§ **Assigned task**: Which of the lines below hold the word "places"? Pull each of them out.
★ ★ ★ ★
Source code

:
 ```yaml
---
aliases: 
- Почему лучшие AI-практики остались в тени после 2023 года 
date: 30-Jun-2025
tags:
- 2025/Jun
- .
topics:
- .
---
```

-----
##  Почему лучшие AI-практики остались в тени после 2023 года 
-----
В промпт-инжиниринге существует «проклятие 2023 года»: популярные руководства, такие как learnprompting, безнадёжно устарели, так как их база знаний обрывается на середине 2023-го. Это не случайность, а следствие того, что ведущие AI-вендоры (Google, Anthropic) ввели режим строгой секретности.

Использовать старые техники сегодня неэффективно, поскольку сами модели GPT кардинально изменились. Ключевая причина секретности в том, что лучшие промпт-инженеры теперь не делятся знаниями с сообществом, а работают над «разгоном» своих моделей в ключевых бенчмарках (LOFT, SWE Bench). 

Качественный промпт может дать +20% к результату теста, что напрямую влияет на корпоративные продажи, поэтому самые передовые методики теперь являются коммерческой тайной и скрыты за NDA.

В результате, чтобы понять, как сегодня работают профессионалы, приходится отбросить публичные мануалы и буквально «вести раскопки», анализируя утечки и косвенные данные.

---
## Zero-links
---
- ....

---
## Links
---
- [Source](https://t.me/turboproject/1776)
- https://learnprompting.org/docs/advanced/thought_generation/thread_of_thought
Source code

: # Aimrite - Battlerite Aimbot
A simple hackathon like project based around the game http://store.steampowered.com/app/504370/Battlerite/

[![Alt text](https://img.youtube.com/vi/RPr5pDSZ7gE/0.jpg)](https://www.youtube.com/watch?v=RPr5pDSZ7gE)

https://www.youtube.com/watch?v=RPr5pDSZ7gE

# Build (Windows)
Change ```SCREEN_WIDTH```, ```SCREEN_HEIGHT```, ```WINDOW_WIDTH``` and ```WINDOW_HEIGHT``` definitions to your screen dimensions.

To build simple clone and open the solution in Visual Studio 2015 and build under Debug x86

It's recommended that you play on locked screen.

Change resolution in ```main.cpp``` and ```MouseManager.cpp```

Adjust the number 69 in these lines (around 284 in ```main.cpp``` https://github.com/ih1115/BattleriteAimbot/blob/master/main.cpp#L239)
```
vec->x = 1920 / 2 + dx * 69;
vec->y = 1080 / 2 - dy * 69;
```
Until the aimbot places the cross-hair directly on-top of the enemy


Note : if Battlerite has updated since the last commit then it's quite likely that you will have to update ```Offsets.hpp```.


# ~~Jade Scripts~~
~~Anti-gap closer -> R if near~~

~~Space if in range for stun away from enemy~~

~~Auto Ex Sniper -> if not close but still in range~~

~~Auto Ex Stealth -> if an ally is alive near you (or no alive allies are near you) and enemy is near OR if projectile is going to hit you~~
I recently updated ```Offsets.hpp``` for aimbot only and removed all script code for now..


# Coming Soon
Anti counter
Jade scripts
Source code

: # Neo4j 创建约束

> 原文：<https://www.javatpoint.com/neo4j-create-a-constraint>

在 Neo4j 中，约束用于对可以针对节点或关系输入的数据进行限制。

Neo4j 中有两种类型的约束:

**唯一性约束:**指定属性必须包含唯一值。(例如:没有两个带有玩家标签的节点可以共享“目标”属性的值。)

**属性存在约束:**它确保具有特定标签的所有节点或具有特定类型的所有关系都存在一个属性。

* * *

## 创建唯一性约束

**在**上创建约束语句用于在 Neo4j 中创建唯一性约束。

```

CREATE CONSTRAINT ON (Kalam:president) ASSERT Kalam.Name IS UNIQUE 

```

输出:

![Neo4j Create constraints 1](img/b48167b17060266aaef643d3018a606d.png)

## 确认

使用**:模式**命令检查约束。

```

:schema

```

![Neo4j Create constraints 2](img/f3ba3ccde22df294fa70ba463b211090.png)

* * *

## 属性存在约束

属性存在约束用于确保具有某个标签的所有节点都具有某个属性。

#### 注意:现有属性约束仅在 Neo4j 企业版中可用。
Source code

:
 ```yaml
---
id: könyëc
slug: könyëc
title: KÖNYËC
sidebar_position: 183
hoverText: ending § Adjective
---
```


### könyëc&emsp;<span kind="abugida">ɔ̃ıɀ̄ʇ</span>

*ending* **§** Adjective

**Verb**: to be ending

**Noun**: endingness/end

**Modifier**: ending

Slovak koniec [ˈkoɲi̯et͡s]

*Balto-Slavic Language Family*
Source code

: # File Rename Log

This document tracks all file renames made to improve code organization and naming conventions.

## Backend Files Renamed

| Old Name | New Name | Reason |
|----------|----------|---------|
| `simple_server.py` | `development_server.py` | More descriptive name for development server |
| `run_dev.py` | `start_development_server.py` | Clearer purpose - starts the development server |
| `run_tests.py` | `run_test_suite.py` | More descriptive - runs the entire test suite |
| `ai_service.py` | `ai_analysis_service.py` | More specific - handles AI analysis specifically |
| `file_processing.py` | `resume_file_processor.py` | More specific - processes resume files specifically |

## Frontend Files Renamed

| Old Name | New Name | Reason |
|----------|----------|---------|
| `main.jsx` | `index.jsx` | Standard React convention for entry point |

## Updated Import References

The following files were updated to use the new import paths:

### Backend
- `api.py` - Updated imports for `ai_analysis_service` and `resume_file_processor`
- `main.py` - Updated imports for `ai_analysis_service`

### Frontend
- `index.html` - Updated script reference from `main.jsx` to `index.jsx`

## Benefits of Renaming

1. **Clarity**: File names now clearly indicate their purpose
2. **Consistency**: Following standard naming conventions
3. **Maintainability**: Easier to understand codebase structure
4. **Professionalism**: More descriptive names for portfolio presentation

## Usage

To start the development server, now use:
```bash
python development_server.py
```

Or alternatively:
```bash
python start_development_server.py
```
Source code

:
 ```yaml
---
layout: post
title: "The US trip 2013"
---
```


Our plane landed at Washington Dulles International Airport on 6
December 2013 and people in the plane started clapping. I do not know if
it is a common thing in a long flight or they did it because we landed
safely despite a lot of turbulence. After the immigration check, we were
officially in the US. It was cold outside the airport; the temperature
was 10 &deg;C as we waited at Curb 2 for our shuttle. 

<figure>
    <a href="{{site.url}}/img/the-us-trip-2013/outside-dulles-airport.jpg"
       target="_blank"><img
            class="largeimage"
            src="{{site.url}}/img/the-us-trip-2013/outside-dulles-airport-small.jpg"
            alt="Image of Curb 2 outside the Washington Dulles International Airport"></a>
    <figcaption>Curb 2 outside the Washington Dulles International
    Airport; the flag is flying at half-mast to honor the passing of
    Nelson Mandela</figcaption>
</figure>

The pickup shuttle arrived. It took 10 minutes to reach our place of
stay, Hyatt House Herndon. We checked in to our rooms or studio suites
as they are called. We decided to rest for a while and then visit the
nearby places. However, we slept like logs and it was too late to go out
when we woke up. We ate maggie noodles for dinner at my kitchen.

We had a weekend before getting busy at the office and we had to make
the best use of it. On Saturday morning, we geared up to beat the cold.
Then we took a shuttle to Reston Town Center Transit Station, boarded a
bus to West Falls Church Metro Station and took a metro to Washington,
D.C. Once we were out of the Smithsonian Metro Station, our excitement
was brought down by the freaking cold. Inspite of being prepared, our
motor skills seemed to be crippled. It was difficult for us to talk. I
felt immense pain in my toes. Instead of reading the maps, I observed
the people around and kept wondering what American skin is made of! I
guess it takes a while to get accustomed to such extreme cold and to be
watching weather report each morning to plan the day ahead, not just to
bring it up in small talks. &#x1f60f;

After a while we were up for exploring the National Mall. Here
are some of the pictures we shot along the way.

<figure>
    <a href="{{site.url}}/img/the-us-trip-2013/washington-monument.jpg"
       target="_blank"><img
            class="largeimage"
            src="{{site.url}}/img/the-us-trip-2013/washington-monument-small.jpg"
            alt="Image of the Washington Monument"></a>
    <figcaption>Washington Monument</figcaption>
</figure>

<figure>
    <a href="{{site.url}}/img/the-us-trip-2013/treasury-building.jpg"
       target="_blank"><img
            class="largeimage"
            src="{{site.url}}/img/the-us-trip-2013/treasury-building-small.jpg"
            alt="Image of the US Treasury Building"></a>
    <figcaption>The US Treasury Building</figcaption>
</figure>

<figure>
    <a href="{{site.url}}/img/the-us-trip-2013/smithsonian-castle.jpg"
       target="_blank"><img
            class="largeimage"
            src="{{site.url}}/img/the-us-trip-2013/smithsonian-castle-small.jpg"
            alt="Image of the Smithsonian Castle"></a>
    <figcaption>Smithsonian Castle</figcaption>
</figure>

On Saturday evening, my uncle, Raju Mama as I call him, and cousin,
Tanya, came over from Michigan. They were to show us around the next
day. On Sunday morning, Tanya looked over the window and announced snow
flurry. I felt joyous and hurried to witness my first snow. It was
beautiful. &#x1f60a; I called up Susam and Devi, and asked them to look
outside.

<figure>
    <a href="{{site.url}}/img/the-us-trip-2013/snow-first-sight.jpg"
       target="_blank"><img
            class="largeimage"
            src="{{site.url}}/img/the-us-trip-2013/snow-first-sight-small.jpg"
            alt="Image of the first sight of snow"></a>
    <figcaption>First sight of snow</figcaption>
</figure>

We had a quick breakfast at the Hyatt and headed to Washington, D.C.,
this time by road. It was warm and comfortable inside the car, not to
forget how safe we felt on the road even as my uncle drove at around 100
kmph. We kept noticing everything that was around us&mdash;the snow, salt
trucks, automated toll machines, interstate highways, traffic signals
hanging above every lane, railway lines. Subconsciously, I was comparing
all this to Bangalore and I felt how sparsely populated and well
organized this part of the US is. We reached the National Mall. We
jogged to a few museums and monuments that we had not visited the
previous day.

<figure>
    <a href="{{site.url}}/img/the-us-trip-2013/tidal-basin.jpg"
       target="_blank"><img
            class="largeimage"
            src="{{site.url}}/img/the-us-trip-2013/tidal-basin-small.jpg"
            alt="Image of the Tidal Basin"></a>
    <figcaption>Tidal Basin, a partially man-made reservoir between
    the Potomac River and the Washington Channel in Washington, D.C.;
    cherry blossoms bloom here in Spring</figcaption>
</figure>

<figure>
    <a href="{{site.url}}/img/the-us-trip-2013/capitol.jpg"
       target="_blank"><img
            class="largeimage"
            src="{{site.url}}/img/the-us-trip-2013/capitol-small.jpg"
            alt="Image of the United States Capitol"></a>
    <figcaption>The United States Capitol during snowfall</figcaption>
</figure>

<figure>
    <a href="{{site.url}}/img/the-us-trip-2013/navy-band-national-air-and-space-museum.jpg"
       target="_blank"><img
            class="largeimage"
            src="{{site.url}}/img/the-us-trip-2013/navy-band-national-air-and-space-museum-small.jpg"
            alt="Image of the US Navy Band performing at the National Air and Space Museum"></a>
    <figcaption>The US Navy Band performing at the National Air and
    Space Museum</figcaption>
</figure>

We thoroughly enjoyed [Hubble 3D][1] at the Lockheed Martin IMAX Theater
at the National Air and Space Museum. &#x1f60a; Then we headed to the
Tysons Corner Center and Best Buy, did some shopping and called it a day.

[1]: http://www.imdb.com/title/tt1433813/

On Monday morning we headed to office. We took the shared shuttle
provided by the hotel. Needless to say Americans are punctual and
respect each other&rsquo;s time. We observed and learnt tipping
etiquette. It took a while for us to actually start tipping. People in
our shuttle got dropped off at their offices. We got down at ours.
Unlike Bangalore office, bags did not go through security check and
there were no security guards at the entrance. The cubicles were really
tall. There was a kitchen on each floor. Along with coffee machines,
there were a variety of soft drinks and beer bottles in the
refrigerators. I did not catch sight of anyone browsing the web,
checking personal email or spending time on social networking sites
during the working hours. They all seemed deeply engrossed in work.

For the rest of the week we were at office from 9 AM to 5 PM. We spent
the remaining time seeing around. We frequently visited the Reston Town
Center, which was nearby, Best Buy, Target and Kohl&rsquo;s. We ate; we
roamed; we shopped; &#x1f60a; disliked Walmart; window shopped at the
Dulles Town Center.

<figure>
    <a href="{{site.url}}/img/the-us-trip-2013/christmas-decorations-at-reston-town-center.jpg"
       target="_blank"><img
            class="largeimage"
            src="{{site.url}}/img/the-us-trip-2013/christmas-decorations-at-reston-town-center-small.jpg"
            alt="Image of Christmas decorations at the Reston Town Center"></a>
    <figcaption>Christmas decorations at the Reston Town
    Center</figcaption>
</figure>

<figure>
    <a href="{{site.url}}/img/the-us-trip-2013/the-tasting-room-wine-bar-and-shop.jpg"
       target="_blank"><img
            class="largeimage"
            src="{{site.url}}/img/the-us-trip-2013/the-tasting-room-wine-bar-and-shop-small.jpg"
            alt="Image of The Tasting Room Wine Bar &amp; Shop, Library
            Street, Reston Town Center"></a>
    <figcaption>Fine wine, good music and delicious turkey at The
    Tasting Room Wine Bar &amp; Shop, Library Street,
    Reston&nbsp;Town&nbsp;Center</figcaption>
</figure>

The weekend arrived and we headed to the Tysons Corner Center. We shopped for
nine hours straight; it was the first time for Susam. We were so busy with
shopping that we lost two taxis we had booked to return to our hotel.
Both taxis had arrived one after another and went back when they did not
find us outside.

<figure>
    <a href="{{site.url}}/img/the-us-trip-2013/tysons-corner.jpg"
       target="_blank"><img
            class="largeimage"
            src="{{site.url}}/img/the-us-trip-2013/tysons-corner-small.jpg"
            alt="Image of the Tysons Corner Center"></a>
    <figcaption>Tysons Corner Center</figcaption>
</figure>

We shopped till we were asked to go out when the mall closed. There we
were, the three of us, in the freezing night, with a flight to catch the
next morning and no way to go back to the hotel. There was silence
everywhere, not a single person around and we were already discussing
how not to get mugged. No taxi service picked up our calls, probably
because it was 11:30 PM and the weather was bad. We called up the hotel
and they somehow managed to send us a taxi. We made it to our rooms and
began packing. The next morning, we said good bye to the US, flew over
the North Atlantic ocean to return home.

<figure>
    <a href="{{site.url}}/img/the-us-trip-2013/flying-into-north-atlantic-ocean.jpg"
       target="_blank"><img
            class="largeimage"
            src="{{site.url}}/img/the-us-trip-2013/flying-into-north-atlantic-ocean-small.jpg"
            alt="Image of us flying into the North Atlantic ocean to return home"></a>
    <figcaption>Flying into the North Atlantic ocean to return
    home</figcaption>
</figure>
★ ★ ★ ★
§ **Result**:
Until the aimbot places the cross-hair directly on-top of the enemy
nearby places. However, we slept like logs and it was too late to go out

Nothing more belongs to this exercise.